Last Saturday, a very large, very red sculpture was installed in the Museum’s terrace. The Red Elephant, on long term loan by its artist Mo Willems (maybe you’ve heard of him?), is made of steel and weighs around 1500 lbs. (photo by Kristin Angel)
I won’t go into detail about her conception and construction – that story is told very well in pictures on Mo’s Blog. What I wanted to highlight is that it couldn’t have happened without the collaborative effort of metal sculptor Sam Ostroff, whose design sense is outstanding in its own right. Though Mo has been playing around with welding and metalwork himself, this sculpture was designed knowing Sam and his team would be the fabricators. Mo said in a post-installation presentation about The Red Elephant‘s journey to completion: “You never want to be the smartest guy in the room. You have to know when to get out of the way.” I love it when artists share with kids just how collaborative and social the art making process can (must?) be. Mo shared how his work in fine art, animation, theater, and picture books are made stronger when he allows others’ ideas and skills to take his ideas farther than he could on his own.

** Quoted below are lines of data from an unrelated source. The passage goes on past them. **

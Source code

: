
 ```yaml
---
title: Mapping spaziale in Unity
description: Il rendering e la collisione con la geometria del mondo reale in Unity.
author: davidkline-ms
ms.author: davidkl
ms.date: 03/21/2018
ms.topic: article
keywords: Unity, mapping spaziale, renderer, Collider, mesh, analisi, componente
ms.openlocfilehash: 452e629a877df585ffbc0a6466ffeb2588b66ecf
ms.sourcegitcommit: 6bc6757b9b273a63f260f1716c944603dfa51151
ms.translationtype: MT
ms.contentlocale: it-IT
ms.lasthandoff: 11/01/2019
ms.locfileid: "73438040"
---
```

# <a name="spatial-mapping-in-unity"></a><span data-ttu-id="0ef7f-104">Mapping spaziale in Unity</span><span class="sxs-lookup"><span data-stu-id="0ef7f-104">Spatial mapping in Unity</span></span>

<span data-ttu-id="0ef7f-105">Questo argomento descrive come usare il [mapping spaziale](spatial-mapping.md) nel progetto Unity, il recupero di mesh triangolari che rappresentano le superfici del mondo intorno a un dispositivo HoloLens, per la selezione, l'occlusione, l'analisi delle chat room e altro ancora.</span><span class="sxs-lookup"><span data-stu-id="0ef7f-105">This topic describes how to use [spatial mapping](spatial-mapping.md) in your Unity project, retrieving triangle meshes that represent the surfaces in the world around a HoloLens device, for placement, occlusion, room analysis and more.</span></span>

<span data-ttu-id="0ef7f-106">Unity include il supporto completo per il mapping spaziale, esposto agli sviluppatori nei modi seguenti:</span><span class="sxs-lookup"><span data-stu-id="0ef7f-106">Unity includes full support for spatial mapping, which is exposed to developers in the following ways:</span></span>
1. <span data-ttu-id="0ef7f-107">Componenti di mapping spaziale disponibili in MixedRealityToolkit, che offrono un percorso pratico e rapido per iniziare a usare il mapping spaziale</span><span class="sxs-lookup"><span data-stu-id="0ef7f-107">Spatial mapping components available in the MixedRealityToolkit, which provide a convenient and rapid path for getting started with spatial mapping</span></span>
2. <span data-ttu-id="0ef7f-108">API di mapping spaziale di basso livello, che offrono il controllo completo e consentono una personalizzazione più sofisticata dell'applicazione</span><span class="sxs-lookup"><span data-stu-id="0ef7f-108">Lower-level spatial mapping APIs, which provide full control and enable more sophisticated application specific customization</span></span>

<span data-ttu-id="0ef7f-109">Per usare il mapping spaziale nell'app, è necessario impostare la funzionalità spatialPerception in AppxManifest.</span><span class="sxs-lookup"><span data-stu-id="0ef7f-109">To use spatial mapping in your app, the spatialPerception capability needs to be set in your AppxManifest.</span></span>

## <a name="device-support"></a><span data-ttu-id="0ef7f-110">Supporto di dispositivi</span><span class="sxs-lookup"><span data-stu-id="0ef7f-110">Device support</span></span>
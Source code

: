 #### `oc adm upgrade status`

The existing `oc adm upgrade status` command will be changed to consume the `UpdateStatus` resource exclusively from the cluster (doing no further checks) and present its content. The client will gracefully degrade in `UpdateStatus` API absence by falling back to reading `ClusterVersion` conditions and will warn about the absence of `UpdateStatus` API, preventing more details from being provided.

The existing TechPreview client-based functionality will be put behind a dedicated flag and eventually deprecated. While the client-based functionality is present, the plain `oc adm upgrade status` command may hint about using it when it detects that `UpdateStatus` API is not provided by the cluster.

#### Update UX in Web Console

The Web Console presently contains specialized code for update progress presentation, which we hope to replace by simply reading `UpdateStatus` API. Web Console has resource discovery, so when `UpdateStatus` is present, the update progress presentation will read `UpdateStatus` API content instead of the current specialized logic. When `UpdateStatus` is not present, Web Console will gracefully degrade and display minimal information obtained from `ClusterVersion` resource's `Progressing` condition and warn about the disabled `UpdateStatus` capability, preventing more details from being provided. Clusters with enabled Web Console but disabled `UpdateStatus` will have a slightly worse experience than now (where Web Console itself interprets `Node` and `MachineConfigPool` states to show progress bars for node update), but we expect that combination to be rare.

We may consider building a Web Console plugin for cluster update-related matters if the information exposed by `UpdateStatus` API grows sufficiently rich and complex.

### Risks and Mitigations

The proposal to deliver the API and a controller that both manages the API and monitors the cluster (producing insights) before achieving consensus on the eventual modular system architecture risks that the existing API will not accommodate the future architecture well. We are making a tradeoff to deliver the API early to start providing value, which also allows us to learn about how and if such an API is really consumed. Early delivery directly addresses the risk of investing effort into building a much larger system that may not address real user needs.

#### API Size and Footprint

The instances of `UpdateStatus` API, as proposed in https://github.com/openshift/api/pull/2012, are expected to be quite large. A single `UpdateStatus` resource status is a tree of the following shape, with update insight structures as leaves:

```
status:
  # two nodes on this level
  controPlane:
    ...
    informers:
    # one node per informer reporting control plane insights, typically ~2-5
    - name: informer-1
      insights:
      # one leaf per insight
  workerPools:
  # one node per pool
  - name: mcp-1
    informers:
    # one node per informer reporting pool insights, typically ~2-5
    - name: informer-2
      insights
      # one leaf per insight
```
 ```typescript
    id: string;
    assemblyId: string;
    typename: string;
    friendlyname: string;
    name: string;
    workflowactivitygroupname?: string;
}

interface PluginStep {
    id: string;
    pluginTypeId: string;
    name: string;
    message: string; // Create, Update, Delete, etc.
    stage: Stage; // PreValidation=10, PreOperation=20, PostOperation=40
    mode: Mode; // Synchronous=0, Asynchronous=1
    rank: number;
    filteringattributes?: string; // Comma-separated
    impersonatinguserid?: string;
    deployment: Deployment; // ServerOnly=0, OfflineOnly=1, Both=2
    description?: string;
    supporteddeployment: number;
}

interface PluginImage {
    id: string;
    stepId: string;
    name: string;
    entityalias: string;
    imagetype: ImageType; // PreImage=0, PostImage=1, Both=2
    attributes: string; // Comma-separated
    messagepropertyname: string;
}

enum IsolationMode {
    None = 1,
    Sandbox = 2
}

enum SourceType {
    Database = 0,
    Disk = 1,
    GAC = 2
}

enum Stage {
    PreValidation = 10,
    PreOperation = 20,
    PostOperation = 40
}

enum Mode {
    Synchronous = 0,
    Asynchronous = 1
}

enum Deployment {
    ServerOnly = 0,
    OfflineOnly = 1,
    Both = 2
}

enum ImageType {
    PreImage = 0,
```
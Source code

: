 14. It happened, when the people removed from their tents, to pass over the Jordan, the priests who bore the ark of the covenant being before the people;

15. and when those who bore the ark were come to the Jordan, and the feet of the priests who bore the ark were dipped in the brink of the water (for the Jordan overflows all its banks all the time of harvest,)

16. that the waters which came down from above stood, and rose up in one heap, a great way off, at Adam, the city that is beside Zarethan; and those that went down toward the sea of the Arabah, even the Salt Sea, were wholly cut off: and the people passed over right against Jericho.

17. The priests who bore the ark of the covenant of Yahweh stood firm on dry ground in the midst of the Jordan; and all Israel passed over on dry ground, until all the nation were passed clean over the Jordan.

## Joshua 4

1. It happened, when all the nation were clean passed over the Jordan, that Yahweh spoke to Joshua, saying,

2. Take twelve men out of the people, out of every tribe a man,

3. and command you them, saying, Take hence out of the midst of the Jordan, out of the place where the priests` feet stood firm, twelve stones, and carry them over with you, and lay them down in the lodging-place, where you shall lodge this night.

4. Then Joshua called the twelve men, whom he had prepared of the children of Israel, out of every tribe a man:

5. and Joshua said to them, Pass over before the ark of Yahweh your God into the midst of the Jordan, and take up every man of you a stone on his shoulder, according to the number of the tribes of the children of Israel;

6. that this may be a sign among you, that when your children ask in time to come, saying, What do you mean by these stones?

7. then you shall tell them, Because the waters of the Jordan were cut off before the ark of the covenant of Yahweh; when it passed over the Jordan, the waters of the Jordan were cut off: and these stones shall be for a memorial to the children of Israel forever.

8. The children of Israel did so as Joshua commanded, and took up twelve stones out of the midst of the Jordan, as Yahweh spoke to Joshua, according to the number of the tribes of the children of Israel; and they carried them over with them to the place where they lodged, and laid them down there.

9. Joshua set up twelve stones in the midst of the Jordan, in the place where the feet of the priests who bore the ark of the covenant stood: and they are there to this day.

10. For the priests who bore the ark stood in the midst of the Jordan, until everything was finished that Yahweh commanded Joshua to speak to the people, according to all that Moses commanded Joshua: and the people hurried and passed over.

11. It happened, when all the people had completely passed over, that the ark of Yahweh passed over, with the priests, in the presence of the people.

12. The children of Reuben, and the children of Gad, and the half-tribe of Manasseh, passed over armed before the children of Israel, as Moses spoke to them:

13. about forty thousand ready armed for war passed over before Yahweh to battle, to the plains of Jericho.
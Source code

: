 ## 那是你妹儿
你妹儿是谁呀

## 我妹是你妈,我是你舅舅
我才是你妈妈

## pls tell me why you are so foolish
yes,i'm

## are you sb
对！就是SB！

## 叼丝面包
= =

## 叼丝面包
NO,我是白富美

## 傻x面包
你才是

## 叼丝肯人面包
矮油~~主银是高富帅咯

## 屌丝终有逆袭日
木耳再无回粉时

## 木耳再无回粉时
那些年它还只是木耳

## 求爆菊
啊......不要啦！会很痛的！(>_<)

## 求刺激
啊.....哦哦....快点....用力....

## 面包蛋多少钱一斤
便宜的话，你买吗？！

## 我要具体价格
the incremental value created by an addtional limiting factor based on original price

Speaking of collaboration. It was quite the collaborative effort to get the steel pachyderm in place after all the rain made the tow truck stick in the mud. (photo by Kristin Angel)
And while we’re discussing the collaborative spirit that was celebrated last Saturday, let me share some images of the paper maquettes and cardboard sculptures we invited visitors to create for the occasion. Mom and son discussed ways to make this orange piece stand (above).
Collaborative effort in getting Elephant- inspired cardboard sculptures collage-ified.
This family worked together to turn the one below into dragon. It ended up having 4 mustaches. What I’m now dying to know is how it breathes fire without burning all the mustaches? Family, if you’re reading this, please let me know!